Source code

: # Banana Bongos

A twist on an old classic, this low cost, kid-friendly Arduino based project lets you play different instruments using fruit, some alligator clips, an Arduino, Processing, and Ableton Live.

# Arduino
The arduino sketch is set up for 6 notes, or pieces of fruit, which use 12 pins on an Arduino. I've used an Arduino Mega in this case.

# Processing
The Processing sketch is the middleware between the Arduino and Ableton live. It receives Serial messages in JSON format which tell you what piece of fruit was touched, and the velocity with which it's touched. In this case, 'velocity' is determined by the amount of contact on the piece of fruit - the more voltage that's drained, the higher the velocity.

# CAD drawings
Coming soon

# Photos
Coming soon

● ● ●

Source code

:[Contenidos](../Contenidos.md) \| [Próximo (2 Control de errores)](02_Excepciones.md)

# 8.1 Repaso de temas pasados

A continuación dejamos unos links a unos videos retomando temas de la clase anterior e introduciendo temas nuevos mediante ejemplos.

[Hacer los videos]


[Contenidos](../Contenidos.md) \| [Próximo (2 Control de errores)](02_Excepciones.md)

● ● ●

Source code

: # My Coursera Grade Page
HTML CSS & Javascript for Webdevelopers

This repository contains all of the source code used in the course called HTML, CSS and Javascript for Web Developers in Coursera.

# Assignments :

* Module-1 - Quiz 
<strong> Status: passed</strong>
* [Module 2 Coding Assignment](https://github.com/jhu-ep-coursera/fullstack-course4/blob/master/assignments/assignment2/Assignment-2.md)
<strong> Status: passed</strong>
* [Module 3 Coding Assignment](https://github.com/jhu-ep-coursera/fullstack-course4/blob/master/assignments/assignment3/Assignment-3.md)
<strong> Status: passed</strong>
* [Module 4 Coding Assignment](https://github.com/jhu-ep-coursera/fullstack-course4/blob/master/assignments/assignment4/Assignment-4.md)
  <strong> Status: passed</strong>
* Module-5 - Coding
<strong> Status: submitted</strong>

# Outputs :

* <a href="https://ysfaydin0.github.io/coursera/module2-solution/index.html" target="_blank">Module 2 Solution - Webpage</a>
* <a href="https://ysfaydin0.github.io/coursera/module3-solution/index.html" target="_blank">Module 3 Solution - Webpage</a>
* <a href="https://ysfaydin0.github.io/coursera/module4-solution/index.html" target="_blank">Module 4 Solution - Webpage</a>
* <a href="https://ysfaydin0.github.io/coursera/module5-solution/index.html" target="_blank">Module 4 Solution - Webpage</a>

● ● ●

Task brief: Pull every line containing "Webpage" out of the entries.

Solution for this problem:
* <a href="https://ysfaydin0.github.io/coursera/module2-solution/index.html" target="_blank">Module 2 Solution - Webpage</a>
* <a href="https://ysfaydin0.github.io/coursera/module3-solution/index.html" target="_blank">Module 3 Solution - Webpage</a>
* <a href="https://ysfaydin0.github.io/coursera/module4-solution/index.html" target="_blank">Module 4 Solution - Webpage</a>
* <a href="https://ysfaydin0.github.io/coursera/module5-solution/index.html" target="_blank">Module 4 Solution - Webpage</a>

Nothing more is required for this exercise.